= Try it =
Copy out the entries that follow, exactly as written.

** Entries supplied follows **

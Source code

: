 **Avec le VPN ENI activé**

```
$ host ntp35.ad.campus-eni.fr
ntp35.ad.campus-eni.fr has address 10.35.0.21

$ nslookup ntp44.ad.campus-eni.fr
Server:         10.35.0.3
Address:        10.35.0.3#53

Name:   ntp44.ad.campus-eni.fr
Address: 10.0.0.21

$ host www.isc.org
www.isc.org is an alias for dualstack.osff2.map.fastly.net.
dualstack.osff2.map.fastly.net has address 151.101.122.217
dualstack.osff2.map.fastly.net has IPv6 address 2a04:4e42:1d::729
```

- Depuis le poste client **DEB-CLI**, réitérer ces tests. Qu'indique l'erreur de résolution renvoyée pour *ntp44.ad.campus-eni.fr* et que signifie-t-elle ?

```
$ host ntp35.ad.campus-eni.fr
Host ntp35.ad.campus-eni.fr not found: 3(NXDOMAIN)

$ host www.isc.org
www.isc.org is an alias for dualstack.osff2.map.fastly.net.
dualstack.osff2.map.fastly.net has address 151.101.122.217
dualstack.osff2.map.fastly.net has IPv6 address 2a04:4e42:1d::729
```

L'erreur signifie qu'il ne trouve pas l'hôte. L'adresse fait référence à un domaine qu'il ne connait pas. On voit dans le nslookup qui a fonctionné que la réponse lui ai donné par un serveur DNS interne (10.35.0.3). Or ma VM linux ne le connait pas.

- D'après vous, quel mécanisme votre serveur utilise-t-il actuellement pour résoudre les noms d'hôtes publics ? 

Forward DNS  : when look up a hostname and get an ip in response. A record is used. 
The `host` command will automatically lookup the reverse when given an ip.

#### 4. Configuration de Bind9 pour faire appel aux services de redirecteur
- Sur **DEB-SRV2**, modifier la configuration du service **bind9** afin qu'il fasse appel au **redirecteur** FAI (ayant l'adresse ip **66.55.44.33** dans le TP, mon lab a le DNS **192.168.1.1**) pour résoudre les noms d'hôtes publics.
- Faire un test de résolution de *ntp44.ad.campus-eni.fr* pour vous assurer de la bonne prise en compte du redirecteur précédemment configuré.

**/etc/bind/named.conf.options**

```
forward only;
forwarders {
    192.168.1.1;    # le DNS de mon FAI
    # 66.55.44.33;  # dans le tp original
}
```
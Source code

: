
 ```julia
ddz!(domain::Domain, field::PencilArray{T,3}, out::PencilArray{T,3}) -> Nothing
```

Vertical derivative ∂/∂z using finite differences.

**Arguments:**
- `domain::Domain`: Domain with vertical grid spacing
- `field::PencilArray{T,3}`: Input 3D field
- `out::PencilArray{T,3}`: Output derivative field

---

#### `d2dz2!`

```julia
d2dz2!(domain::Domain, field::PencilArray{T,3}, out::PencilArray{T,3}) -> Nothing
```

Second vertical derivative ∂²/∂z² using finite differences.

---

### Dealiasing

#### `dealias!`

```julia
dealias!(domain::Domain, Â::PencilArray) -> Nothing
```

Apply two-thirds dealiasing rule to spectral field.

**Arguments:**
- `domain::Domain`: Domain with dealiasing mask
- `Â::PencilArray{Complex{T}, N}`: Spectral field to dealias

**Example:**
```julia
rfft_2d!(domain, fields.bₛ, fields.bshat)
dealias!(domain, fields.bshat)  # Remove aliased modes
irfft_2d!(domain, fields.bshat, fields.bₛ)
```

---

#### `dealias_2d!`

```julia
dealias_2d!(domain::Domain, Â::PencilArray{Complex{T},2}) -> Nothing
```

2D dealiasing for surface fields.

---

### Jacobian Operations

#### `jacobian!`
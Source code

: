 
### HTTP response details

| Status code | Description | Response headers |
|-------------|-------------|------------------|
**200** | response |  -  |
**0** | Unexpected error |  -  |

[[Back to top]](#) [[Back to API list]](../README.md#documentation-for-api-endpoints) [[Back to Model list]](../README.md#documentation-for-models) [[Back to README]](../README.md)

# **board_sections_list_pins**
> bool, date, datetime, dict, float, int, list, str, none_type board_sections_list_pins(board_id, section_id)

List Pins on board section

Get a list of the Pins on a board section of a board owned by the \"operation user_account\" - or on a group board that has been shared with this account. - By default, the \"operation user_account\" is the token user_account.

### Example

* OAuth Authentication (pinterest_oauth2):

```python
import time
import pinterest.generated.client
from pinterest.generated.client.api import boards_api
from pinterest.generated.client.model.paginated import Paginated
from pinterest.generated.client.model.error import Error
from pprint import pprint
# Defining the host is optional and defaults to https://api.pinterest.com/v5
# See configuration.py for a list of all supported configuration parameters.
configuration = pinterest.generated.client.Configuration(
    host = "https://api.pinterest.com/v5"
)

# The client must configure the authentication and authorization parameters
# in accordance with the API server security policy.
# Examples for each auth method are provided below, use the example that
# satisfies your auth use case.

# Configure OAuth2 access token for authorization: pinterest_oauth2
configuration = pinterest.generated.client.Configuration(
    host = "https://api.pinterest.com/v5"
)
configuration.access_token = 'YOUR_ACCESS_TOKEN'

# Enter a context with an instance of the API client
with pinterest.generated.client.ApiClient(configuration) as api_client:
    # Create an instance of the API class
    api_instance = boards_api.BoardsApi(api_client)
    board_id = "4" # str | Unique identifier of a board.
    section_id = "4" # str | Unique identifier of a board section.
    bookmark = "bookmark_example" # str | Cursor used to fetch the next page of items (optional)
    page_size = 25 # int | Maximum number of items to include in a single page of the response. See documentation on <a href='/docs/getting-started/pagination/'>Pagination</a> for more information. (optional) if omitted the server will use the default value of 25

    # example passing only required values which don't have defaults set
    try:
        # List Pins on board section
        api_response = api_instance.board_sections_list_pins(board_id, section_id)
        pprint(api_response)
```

** End of Entries supplied **

= Solution =
Source code

: **Avec le VPN ENI activé**

```
$ host ntp35.ad.campus-eni.fr
ntp35.ad.campus-eni.fr has address 10.35.0.21

$ nslookup ntp44.ad.campus-eni.fr
Server:         10.35.0.3
Address:        10.35.0.3#53

Name:   ntp44.ad.campus-eni.fr
Address: 10.0.0.21

$ host www.isc.org
www.isc.org is an alias for dualstack.osff2.map.fastly.net.
dualstack.osff2.map.fastly.net has address 151.101.122.217
dualstack.osff2.map.fastly.net has IPv6 address 2a04:4e42:1d::729
```

- Depuis le poste client **DEB-CLI**, réitérer ces tests. Qu'indique l'erreur de résolution renvoyée pour *ntp44.ad.campus-eni.fr* et que signifie-t-elle ?

```
$ host ntp35.ad.campus-eni.fr
Host ntp35.ad.campus-eni.fr not found: 3(NXDOMAIN)

$ host www.isc.org
www.isc.org is an alias for dualstack.osff2.map.fastly.net.
dualstack.osff2.map.fastly.net has address 151.101.122.217
dualstack.osff2.map.fastly.net has IPv6 address 2a04:4e42:1d::729
```

L'erreur signifie qu'il ne trouve pas l'hôte. L'adresse fait référence à un domaine qu'il ne connait pas. On voit dans le nslookup qui a fonctionné que la réponse lui ai donné par un serveur DNS interne (10.35.0.3). Or ma VM linux ne le connait pas.

- D'après vous, quel mécanisme votre serveur utilise-t-il actuellement pour résoudre les noms d'hôtes publics ? 

Forward DNS  : when look up a hostname and get an ip in response. A record is used. 
The `host` command will automatically lookup the reverse when given an ip.

#### 4. Configuration de Bind9 pour faire appel aux services de redirecteur
- Sur **DEB-SRV2**, modifier la configuration du service **bind9** afin qu'il fasse appel au **redirecteur** FAI (ayant l'adresse ip **66.55.44.33** dans le TP, mon lab a le DNS **192.168.1.1**) pour résoudre les noms d'hôtes publics.
- Faire un test de résolution de *ntp44.ad.campus-eni.fr* pour vous assurer de la bonne prise en compte du redirecteur précédemment configuré.

**/etc/bind/named.conf.options**

```
forward only;
forwarders {
    192.168.1.1;    # le DNS de mon FAI
    # 66.55.44.33;  # dans le tp original
}
```
Source code

:
 ```julia
ddz!(domain::Domain, field::PencilArray{T,3}, out::PencilArray{T,3}) -> Nothing
```

Vertical derivative ∂/∂z using finite differences.

**Arguments:**
- `domain::Domain`: Domain with vertical grid spacing
- `field::PencilArray{T,3}`: Input 3D field
- `out::PencilArray{T,3}`: Output derivative field

---

#### `d2dz2!`

```julia
d2dz2!(domain::Domain, field::PencilArray{T,3}, out::PencilArray{T,3}) -> Nothing
```

Second vertical derivative ∂²/∂z² using finite differences.

---

### Dealiasing

#### `dealias!`

```julia
dealias!(domain::Domain, Â::PencilArray) -> Nothing
```

Apply two-thirds dealiasing rule to spectral field.

**Arguments:**
- `domain::Domain`: Domain with dealiasing mask
- `Â::PencilArray{Complex{T}, N}`: Spectral field to dealias

**Example:**
```julia
rfft_2d!(domain, fields.bₛ, fields.bshat)
dealias!(domain, fields.bshat)  # Remove aliased modes
irfft_2d!(domain, fields.bshat, fields.bₛ)
```

---

#### `dealias_2d!`

```julia
dealias_2d!(domain::Domain, Â::PencilArray{Complex{T},2}) -> Nothing
```

2D dealiasing for surface fields.

---

### Jacobian Operations

#### `jacobian!`
Source code

: 
### HTTP response details

| Status code | Description | Response headers |
|-------------|-------------|------------------|
**200** | response |  -  |
**0** | Unexpected error |  -  |

[[Back to top]](#) [[Back to API list]](../README.md#documentation-for-api-endpoints) [[Back to Model list]](../README.md#documentation-for-models) [[Back to README]](../README.md)

# **board_sections_list_pins**
> bool, date, datetime, dict, float, int, list, str, none_type board_sections_list_pins(board_id, section_id)

List Pins on board section

Get a list of the Pins on a board section of a board owned by the \"operation user_account\" - or on a group board that has been shared with this account. - By default, the \"operation user_account\" is the token user_account.

### Example

* OAuth Authentication (pinterest_oauth2):

```python
import time
import pinterest.generated.client
from pinterest.generated.client.api import boards_api
from pinterest.generated.client.model.paginated import Paginated
from pinterest.generated.client.model.error import Error
from pprint import pprint
# Defining the host is optional and defaults to https://api.pinterest.com/v5
# See configuration.py for a list of all supported configuration parameters.
configuration = pinterest.generated.client.Configuration(
    host = "https://api.pinterest.com/v5"
)

# The client must configure the authentication and authorization parameters
# in accordance with the API server security policy.
# Examples for each auth method are provided below, use the example that
# satisfies your auth use case.

# Configure OAuth2 access token for authorization: pinterest_oauth2
configuration = pinterest.generated.client.Configuration(
    host = "https://api.pinterest.com/v5"
)
configuration.access_token = 'YOUR_ACCESS_TOKEN'

# Enter a context with an instance of the API client
with pinterest.generated.client.ApiClient(configuration) as api_client:
    # Create an instance of the API class
    api_instance = boards_api.BoardsApi(api_client)
    board_id = "4" # str | Unique identifier of a board.
    section_id = "4" # str | Unique identifier of a board section.
    bookmark = "bookmark_example" # str | Cursor used to fetch the next page of items (optional)
    page_size = 25 # int | Maximum number of items to include in a single page of the response. See documentation on <a href='/docs/getting-started/pagination/'>Pagination</a> for more information. (optional) if omitted the server will use the default value of 25

    # example passing only required values which don't have defaults set
    try:
        # List Pins on board section
        api_response = api_instance.board_sections_list_pins(board_id, section_id)
        pprint(api_response)
```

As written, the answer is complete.